Meg Heffron
Managing Director
I don’t recall a Federal Budget with less to say about superannuation in my career of over 20 years.
This budget included the following brand new superannuation measures:
<This page has been intentionally left blank> Yes you are reading this correctly...
It confirmed some changes already in train:
- The age at which members will become eligible for downsizer contributions will reduce from 60 to 55. But those with more than a passing interest in the subject will know that legislation for this change is already making its way through parliament. While it hasn’t passed yet, it’s sufficiently well progressed that we expect it to become law in the current financial year.
- Digital currency will not be taxed as foreign currency. This is important for all taxpayers that hold (say) Bitcoin and other cryptocurrencies, not just SMSFs. It had already been announced and draft legislation released for consultation (which closed in September 2022) so again, this move seems reasonably well progressed.
- While not specifically superannuation issues, there are two other changes that are very relevant to retirees, often including those with SMSFs.
- Very significant increases to the income test thresholds for the Commonwealth Seniors’ Health Card (CSHC) – up to $144,000 for couples and $90,000 for singles. Again, these are almost law already. The change to the thresholds themselves has been agreed by both Houses of Parliament, the Bill has just been held up by a proposed change to the start date – again, we expect this to come soon.
- Changes to the assets and income tests for the age pension when a recipient sells their home. Currently the sale proceeds are excluded from the assets test for 12 months if they will be used to buy a new home. This is to be extended to 24 months. In addition, there will be a special rule to calculate “deemed income” on the proceeds at the lowest possible rate for 24 months. Again, both changes are already well progressed – with legislation in parliament and seemingly not contested by either side.
While all these are important measures and to be celebrated, they are definitely not news.
The Budget also confirmed some things announced by the last Government but not specifically endorsed by the new Government until now:
- Relaxation of the residency rules for SMSFs (see our last blog here). While the new Government confirmed its commitment to this change, the start date won’t be 1 July 2022 as originally planned. Instead it will be the 1 July after the relevant legislation receives Royal Assent. Since there’s been no legislation put forward yet – even in draft form for consultation – it’s likely that this is still a little way off.

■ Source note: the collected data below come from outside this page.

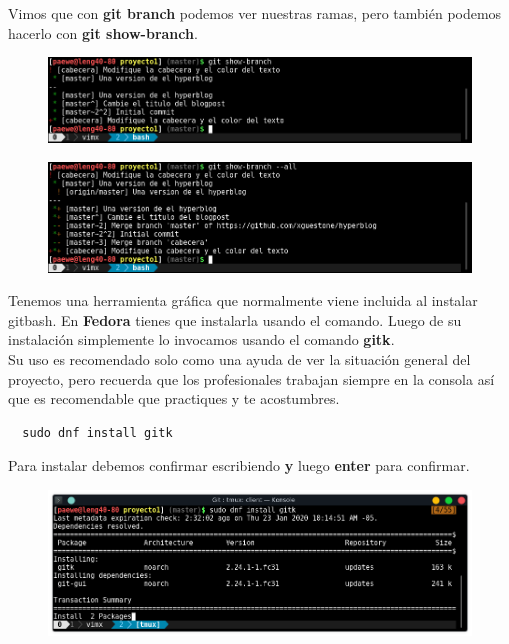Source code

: \documentclass{article}
\begin{document}
Vimos que con \textbf{git branch} podemos ver nuestras ramas, pero también
podemos hacerlo con \textbf{git show-branch}.

\begin{figure}[h!]
  \centering
  \includegraphics[scale=0.75]{./Pictures/247_show_branch.png}
\end{figure}

\begin{figure}[h!]
  \centering
  \includegraphics[scale=0.75]{./Pictures/248_show_branch_all.png}
\end{figure}

Tenemos una herramienta gráfica que normalmente viene incluida al instalar
gitbash. En \textbf{Fedora} tienes que instalarla usando el comando. Luego de
su instalación simplemente lo invocamos usando el comando \textbf{gitk}.\\

Su uso es recomendado solo como una ayuda de ver la situación general del
proyecto, pero recuerda que los profesionales trabajan siempre en la consola
así que es recomendable que practiques y te acostumbres.

\begin{verbatim}
  sudo dnf install gitk
\end{verbatim}

Para instalar debemos confirmar escribiendo \textbf{y} luego \textbf{enter}
para confirmar.

\begin{figure}[h!]
  \centering
  \includegraphics[scale=0.75]{./Pictures/256_gitk_install.png}
\end{figure}
\end{document}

- Funding for the “Modernising Business Registers” program. While that might not be a household name, it’s the program that includes director identification numbers (director IDs). Like Heffron, we expect many practitioners are still struggling to mobilise all relevant clients to apply for a director ID by 30 November 2022. Unfortunately we will have to keep pushing because it’s definitely not going away.
And finally, the Budget ruled out one very bad idea that the previous Government announced but never got to implement: replacing annual SMSF audits with a three yearly cycle. Given the important role audits play in supporting the ATO to manage compliance, it was always a mystery to me why this was ever suggested in the first place. A great example of a solution looking for a problem.

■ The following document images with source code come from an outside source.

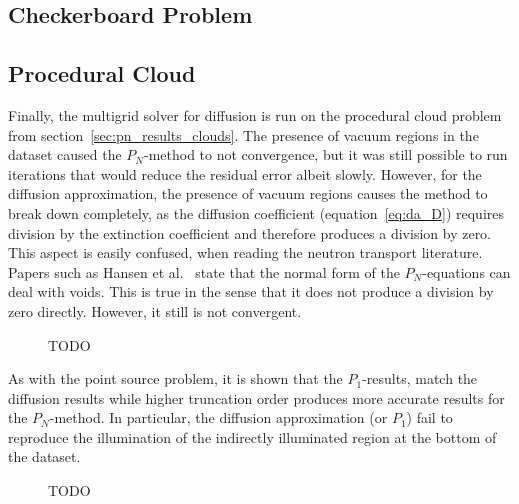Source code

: \subsection{Checkerboard Problem}
\label{sec:da_results_checkerboard}

\subsection{Procedural Cloud}
\label{sec:da_results_clouds}

Finally, the multigrid solver for diffusion is run on the procedural cloud problem from section~\ref{sec:pn_results_clouds}. The presence of vacuum regions in the dataset caused the $P_N$-method to not convergence, but it was still possible to run iterations that would reduce the residual error albeit slowly. However, for the diffusion approximation, the presence of vacuum regions causes the method to break down completely, as the diffusion coefficient (equation~\ref{eq:da_D}) requires division by the extinction coefficient and therefore produces a division by zero. This aspect is easily confused, when reading the neutron transport literature. Papers such as Hansen et al.~\cite{Hansen14} state that the normal form of the $P_N$-equations can deal with voids. This is true in the sense that it does not produce a division by zero directly. However, it still is not convergent.

\begin{figure}[h]
\centering
{}
\caption{TODO}
\label{fig:da_results_nebulae_1}
\end{figure}

As with the point source problem, it is shown that the $P_1$-results, match the diffusion results while higher truncation order produces more accurate results for the $P_N$-method. In particular, the diffusion approximation (or $P_1$) fail to reproduce the illumination of the indirectly illuminated region at the bottom of the dataset.
\begin{figure}[h]
\centering
{}
\caption{TODO}
\label{fig:da_results_nebulae_2}
\end{figure}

Often with a Federal Budget there’s as much interest in what is NOT said as what IS included. Since there was nothing new this year, it’s worth briefly reflecting on what might have been.
There was nothing on:
- The amnesty for legacy pensions proposed in May 2021 which would allow members with these pensions to terminate them relatively painlessly (see our blog at the time). The loud silence on this issue suggests it is simply not on the Government’s radar. This is bitterly disappointing. It’s a change that is long overdue, creates no great revenue leakage for the government, recognises that the tax and regulatory environment has moved on enormously since people put these in place (they haven’t been an option as a brand new pension since 2007) and is simply…. the right thing to do. The fact that it hasn’t been done yet beggars belief. Hand me the keyboard and I will write some draft legislation to release for consultation tomorrow. Who’s with me?
There have been some changes on these pensions that help those with very large legacy pensions improve their position (even potentially exit them entirely). But the change comes at a cost – most people need to accept a short term additional tax bill to make the change. An amnesty might not change the eventual outcome but it would remove the cost. The failure to even mention this amnesty does suggest that some clients who can improve their situation already should look to do so now rather than wait.
- Non Arm’s Length Income & Expenses (NALI and NALE). This has been a festering sore since the ATO first publicised its controversial view back in 2018. The last Government accepted that it required a legislative fix. The current Government has yet to formally commit to that fix and an announcement in the Budget would have been reassuring.
- Simplifying the transfer balance cap regime – there is a great opportunity to strip out some complexity from the system here. It wasn’t taken in this year’s Federal Budget and hopefully it will be in a future version.
- Some of the scarier kites flown in recent weeks – changes to limited recourse borrowing arrangements (to be fair, this is raised every single year as a possible change), a $5m cap on superannuation balances, halting indexation of the transfer balance cap etc. We were very glad that none of these saw the light of day.
All in all, a quiet night for those of us in super. And perhaps that’s a good thing – there will be another one at the usual time in May 2023 so we don’t have too long to wait.